===== DATA LISTING =====

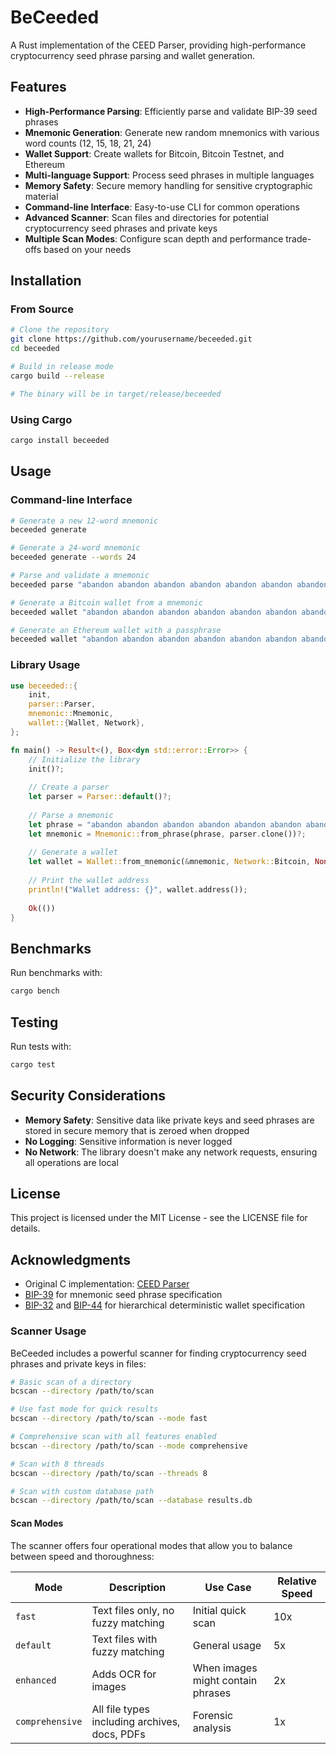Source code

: # BeCeeded

A Rust implementation of the CEED Parser, providing high-performance cryptocurrency seed phrase parsing and wallet generation.

## Features

- **High-Performance Parsing**: Efficiently parse and validate BIP-39 seed phrases
- **Mnemonic Generation**: Generate new random mnemonics with various word counts (12, 15, 18, 21, 24)
- **Wallet Support**: Create wallets for Bitcoin, Bitcoin Testnet, and Ethereum
- **Multi-language Support**: Process seed phrases in multiple languages
- **Memory Safety**: Secure memory handling for sensitive cryptographic material
- **Command-line Interface**: Easy-to-use CLI for common operations
- **Advanced Scanner**: Scan files and directories for potential cryptocurrency seed phrases and private keys
- **Multiple Scan Modes**: Configure scan depth and performance trade-offs based on your needs

## Installation

### From Source

```bash
# Clone the repository
git clone https://github.com/yourusername/beceeded.git
cd beceeded

# Build in release mode
cargo build --release

# The binary will be in target/release/beceeded
```

### Using Cargo

```bash
cargo install beceeded
```

## Usage

### Command-line Interface

```bash
# Generate a new 12-word mnemonic
beceeded generate

# Generate a 24-word mnemonic
beceeded generate --words 24

# Parse and validate a mnemonic
beceeded parse "abandon abandon abandon abandon abandon abandon abandon abandon abandon abandon abandon about"

# Generate a Bitcoin wallet from a mnemonic
beceeded wallet "abandon abandon abandon abandon abandon abandon abandon abandon abandon abandon abandon about"

# Generate an Ethereum wallet with a passphrase
beceeded wallet "abandon abandon abandon abandon abandon abandon abandon abandon abandon abandon abandon about" --passphrase "my secure passphrase" --network ethereum
```

### Library Usage

```rust
use beceeded::{
    init,
    parser::Parser,
    mnemonic::Mnemonic,
    wallet::{Wallet, Network},
};

fn main() -> Result<(), Box<dyn std::error::Error>> {
    // Initialize the library
    init()?;
    
    // Create a parser
    let parser = Parser::default()?;
    
    // Parse a mnemonic
    let phrase = "abandon abandon abandon abandon abandon abandon abandon abandon abandon abandon abandon about";
    let mnemonic = Mnemonic::from_phrase(phrase, parser.clone())?;
    
    // Generate a wallet
    let wallet = Wallet::from_mnemonic(&mnemonic, Network::Bitcoin, None)?;
    
    // Print the wallet address
    println!("Wallet address: {}", wallet.address());
    
    Ok(())
}
```

## Benchmarks

Run benchmarks with:

```bash
cargo bench
```

## Testing

Run tests with:

```bash
cargo test
```

## Security Considerations

- **Memory Safety**: Sensitive data like private keys and seed phrases are stored in secure memory that is zeroed when dropped
- **No Logging**: Sensitive information is never logged
- **No Network**: The library doesn't make any network requests, ensuring all operations are local

## License

This project is licensed under the MIT License - see the LICENSE file for details.

## Acknowledgments

- Original C implementation: [CEED Parser](https://github.com/yourusername/ceed_parser)
- [BIP-39](https://github.com/bitcoin/bips/blob/master/bip-0039.mediawiki) for mnemonic seed phrase specification
- [BIP-32](https://github.com/bitcoin/bips/blob/master/bip-0032.mediawiki) and [BIP-44](https://github.com/bitcoin/bips/blob/master/bip-0044.mediawiki) for hierarchical deterministic wallet specification

### Scanner Usage

BeCeeded includes a powerful scanner for finding cryptocurrency seed phrases and private keys in files:

```bash
# Basic scan of a directory
bcscan --directory /path/to/scan

# Use fast mode for quick results
bcscan --directory /path/to/scan --mode fast

# Comprehensive scan with all features enabled
bcscan --directory /path/to/scan --mode comprehensive

# Scan with 8 threads
bcscan --directory /path/to/scan --threads 8

# Scan with custom database path
bcscan --directory /path/to/scan --database results.db
```

#### Scan Modes

The scanner offers four operational modes that allow you to balance between speed and thoroughness:

| Mode | Description | Use Case | Relative Speed |
|------|-------------|----------|---------------|
| `fast` | Text files only, no fuzzy matching | Initial quick scan | 10x |
| `default` | Text files with fuzzy matching | General usage | 5x |
| `enhanced` | Adds OCR for images | When images might contain phrases | 2x |
| `comprehensive` | All file types including archives, docs, PDFs | Forensic analysis | 1x | 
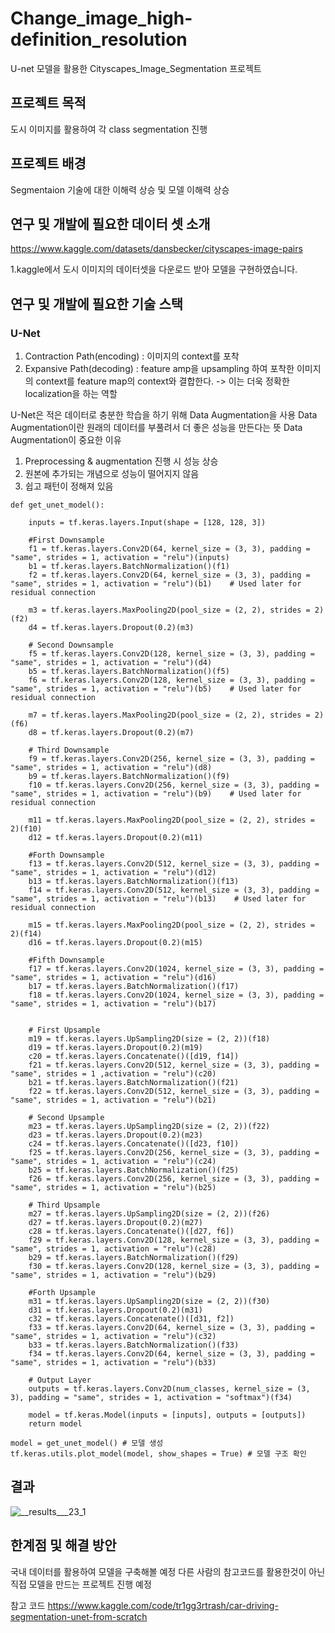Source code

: # Change_image_high-definition_resolution
U-net 모델을 활용한 Cityscapes_Image_Segmentation 프로젝트

## 프로젝트 목적
도시 이미지를 활용하여 각 class segmentation 진행

## 프로젝트 배경
Segmentaion 기술에 대한 이해력 상승 및 모델 이해력 상승

## 연구 및 개발에 필요한 데이터 셋 소개
https://www.kaggle.com/datasets/dansbecker/cityscapes-image-pairs

1.kaggle에서 도시 이미지의 데이터셋을 다운로드 받아 모델을 구현하였습니다.


## 연구 및 개발에 필요한 기술 스택
### U-Net
1. Contraction Path(encoding) : 이미지의 context를 포착
2. Expansive Path(decoding) : feature amp을 upsampling 하여 포착한 이미지의 context를 feature map의 context와 결합한다.
  -> 이는 더욱 정확한 localization을 하는 역할
  
U-Net은 적은 데이터로 충분한 학습을 하기 위해 Data Augmentation을 사용
Data Augmentation이란 원래의 데이터를 부풀려서 더 좋은 성능을 만든다는 뜻
Data Augmentation이 중요한 이유
1. Preprocessing & augmentation 진행 시 성능 상승
2. 원본에 추가되는 개념으로 성능이 떨어지지 않음
3. 쉽고 패턴이 정해져 있음

      
```Python3
def get_unet_model():
    
    inputs = tf.keras.layers.Input(shape = [128, 128, 3])
    
    #First Downsample
    f1 = tf.keras.layers.Conv2D(64, kernel_size = (3, 3), padding = "same", strides = 1, activation = "relu")(inputs)
    b1 = tf.keras.layers.BatchNormalization()(f1)
    f2 = tf.keras.layers.Conv2D(64, kernel_size = (3, 3), padding = "same", strides = 1, activation = "relu")(b1)    # Used later for residual connection
    
    m3 = tf.keras.layers.MaxPooling2D(pool_size = (2, 2), strides = 2)(f2)
    d4 = tf.keras.layers.Dropout(0.2)(m3)
    
    # Second Downsample
    f5 = tf.keras.layers.Conv2D(128, kernel_size = (3, 3), padding = "same", strides = 1, activation = "relu")(d4)
    b5 = tf.keras.layers.BatchNormalization()(f5)
    f6 = tf.keras.layers.Conv2D(128, kernel_size = (3, 3), padding = "same", strides = 1, activation = "relu")(b5)    # Used later for residual connection
    
    m7 = tf.keras.layers.MaxPooling2D(pool_size = (2, 2), strides = 2)(f6)
    d8 = tf.keras.layers.Dropout(0.2)(m7)
    
    # Third Downsample
    f9 = tf.keras.layers.Conv2D(256, kernel_size = (3, 3), padding = "same", strides = 1, activation = "relu")(d8)
    b9 = tf.keras.layers.BatchNormalization()(f9)
    f10 = tf.keras.layers.Conv2D(256, kernel_size = (3, 3), padding = "same", strides = 1, activation = "relu")(b9)    # Used later for residual connection
    
    m11 = tf.keras.layers.MaxPooling2D(pool_size = (2, 2), strides = 2)(f10)
    d12 = tf.keras.layers.Dropout(0.2)(m11)
    
    #Forth Downsample
    f13 = tf.keras.layers.Conv2D(512, kernel_size = (3, 3), padding = "same", strides = 1, activation = "relu")(d12)
    b13 = tf.keras.layers.BatchNormalization()(f13)
    f14 = tf.keras.layers.Conv2D(512, kernel_size = (3, 3), padding = "same", strides = 1, activation = "relu")(b13)    # Used later for residual connection
    
    m15 = tf.keras.layers.MaxPooling2D(pool_size = (2, 2), strides = 2)(f14)
    d16 = tf.keras.layers.Dropout(0.2)(m15)
    
    #Fifth Downsample
    f17 = tf.keras.layers.Conv2D(1024, kernel_size = (3, 3), padding = "same", strides = 1, activation = "relu")(d16)
    b17 = tf.keras.layers.BatchNormalization()(f17)
    f18 = tf.keras.layers.Conv2D(1024, kernel_size = (3, 3), padding = "same", strides = 1, activation = "relu")(b17)

    
    # First Upsample
    m19 = tf.keras.layers.UpSampling2D(size = (2, 2))(f18)
    d19 = tf.keras.layers.Dropout(0.2)(m19)
    c20 = tf.keras.layers.Concatenate()([d19, f14])
    f21 = tf.keras.layers.Conv2D(512, kernel_size = (3, 3), padding = "same", strides = 1 ,activation = "relu")(c20)
    b21 = tf.keras.layers.BatchNormalization()(f21)
    f22 = tf.keras.layers.Conv2D(512, kernel_size = (3, 3), padding = "same", strides = 1, activation = "relu")(b21)
    
    # Second Upsample
    m23 = tf.keras.layers.UpSampling2D(size = (2, 2))(f22)
    d23 = tf.keras.layers.Dropout(0.2)(m23)
    c24 = tf.keras.layers.Concatenate()([d23, f10])
    f25 = tf.keras.layers.Conv2D(256, kernel_size = (3, 3), padding = "same", strides = 1, activation = "relu")(c24)
    b25 = tf.keras.layers.BatchNormalization()(f25)
    f26 = tf.keras.layers.Conv2D(256, kernel_size = (3, 3), padding = "same", strides = 1, activation = "relu")(b25)
    
    # Third Upsample
    m27 = tf.keras.layers.UpSampling2D(size = (2, 2))(f26)
    d27 = tf.keras.layers.Dropout(0.2)(m27)
    c28 = tf.keras.layers.Concatenate()([d27, f6])
    f29 = tf.keras.layers.Conv2D(128, kernel_size = (3, 3), padding = "same", strides = 1, activation = "relu")(c28)
    b29 = tf.keras.layers.BatchNormalization()(f29)
    f30 = tf.keras.layers.Conv2D(128, kernel_size = (3, 3), padding = "same", strides = 1, activation = "relu")(b29)
    
    #Forth Upsample
    m31 = tf.keras.layers.UpSampling2D(size = (2, 2))(f30)
    d31 = tf.keras.layers.Dropout(0.2)(m31)
    c32 = tf.keras.layers.Concatenate()([d31, f2])
    f33 = tf.keras.layers.Conv2D(64, kernel_size = (3, 3), padding = "same", strides = 1, activation = "relu")(c32)
    b33 = tf.keras.layers.BatchNormalization()(f33)
    f34 = tf.keras.layers.Conv2D(64, kernel_size = (3, 3), padding = "same", strides = 1, activation = "relu")(b33)
    
    # Output Layer
    outputs = tf.keras.layers.Conv2D(num_classes, kernel_size = (3, 3), padding = "same", strides = 1, activation = "softmax")(f34)
    
    model = tf.keras.Model(inputs = [inputs], outputs = [outputs])
    return model

model = get_unet_model() # 모델 생성
tf.keras.utils.plot_model(model, show_shapes = True) # 모델 구조 확인
```


## 결과
![__results___23_1](https://user-images.githubusercontent.com/97720878/197787923-0ff968f8-4ca6-47e2-9581-4e31ecdb58b8.png)

## 한계점 및 해결 방안
국내 데이터를 활용하여 모델을 구축해볼 예정
다른 사람의 참고코드를 활용한것이 아닌 직접 모델을 만드는 프로젝트 진행 예정


참고 코드
https://www.kaggle.com/code/tr1gg3rtrash/car-driving-segmentation-unet-from-scratch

=====

* [EXERCISE REQUIREMENTS]: Would you show each line of the listing above that has the string "outputs"?

* [SOLUTION]:
    outputs = tf.keras.layers.Conv2D(num_classes, kernel_size = (3, 3), padding = "same", strides = 1, activation = "softmax")(f34)
    model = tf.keras.Model(inputs = [inputs], outputs = [outputs])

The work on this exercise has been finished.